* Your objective: Look for the string "prompt" in the listing. Copy each line that has it.

- Opening Delimiter -

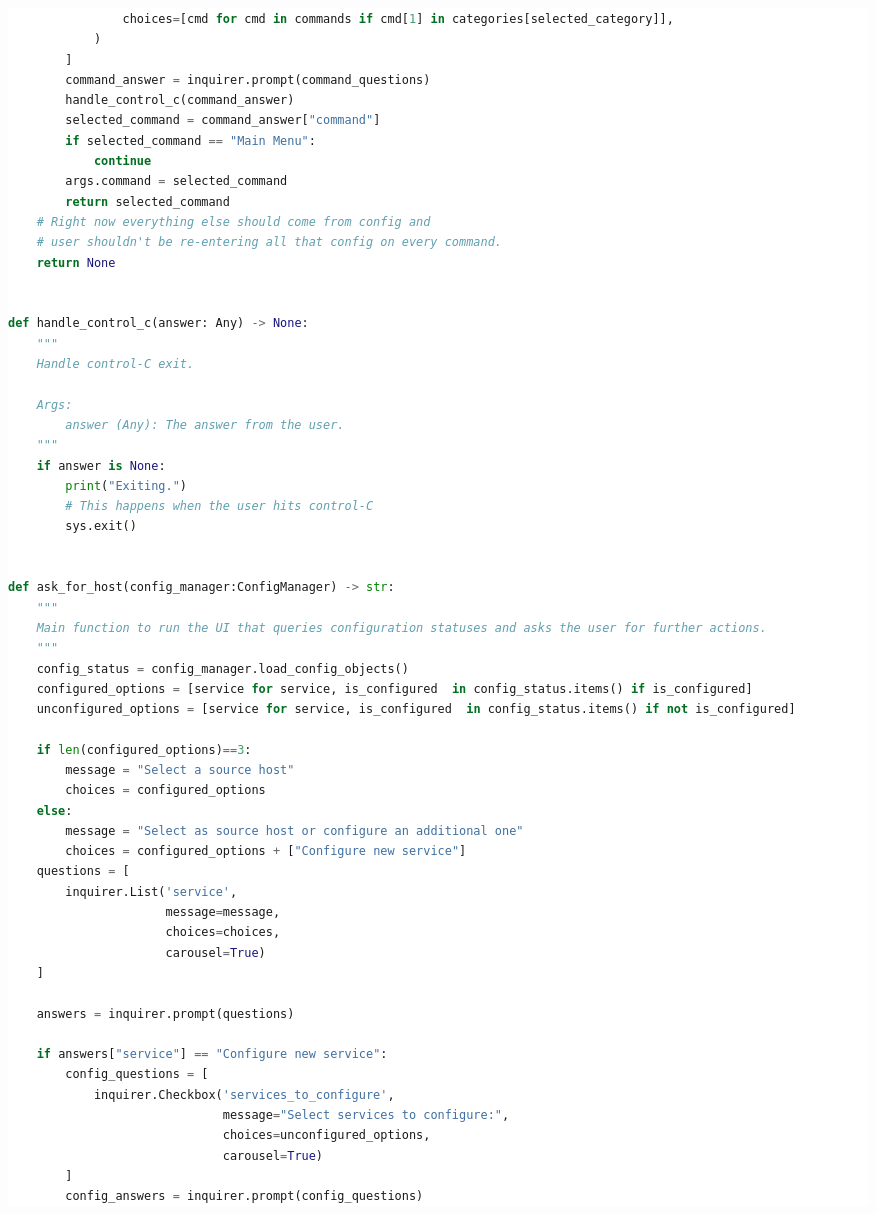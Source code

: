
 ```python
                choices=[cmd for cmd in commands if cmd[1] in categories[selected_category]],
            )
        ]
        command_answer = inquirer.prompt(command_questions)
        handle_control_c(command_answer)
        selected_command = command_answer["command"]
        if selected_command == "Main Menu":
            continue
        args.command = selected_command
        return selected_command
    # Right now everything else should come from config and
    # user shouldn't be re-entering all that config on every command.
    return None


def handle_control_c(answer: Any) -> None:
    """
    Handle control-C exit.

    Args:
        answer (Any): The answer from the user.
    """
    if answer is None:
        print("Exiting.")
        # This happens when the user hits control-C
        sys.exit()


def ask_for_host(config_manager:ConfigManager) -> str:
    """
    Main function to run the UI that queries configuration statuses and asks the user for further actions.
    """
    config_status = config_manager.load_config_objects()
    configured_options = [service for service, is_configured  in config_status.items() if is_configured]
    unconfigured_options = [service for service, is_configured  in config_status.items() if not is_configured]

    if len(configured_options)==3:
        message = "Select a source host"
        choices = configured_options
    else:
        message = "Select as source host or configure an additional one"
        choices = configured_options + ["Configure new service"]
    questions = [
        inquirer.List('service',
                      message=message,
                      choices=choices,
                      carousel=True)
    ]

    answers = inquirer.prompt(questions)

    if answers["service"] == "Configure new service":
        config_questions = [
            inquirer.Checkbox('services_to_configure',
                              message="Select services to configure:",
                              choices=unconfigured_options,
                              carousel=True)
        ]
        config_answers = inquirer.prompt(config_questions)
```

- Closing Delimiter -

* Output for this task:
        command_answer = inquirer.prompt(command_questions)
    answers = inquirer.prompt(questions)
        config_answers = inquirer.prompt(config_questions)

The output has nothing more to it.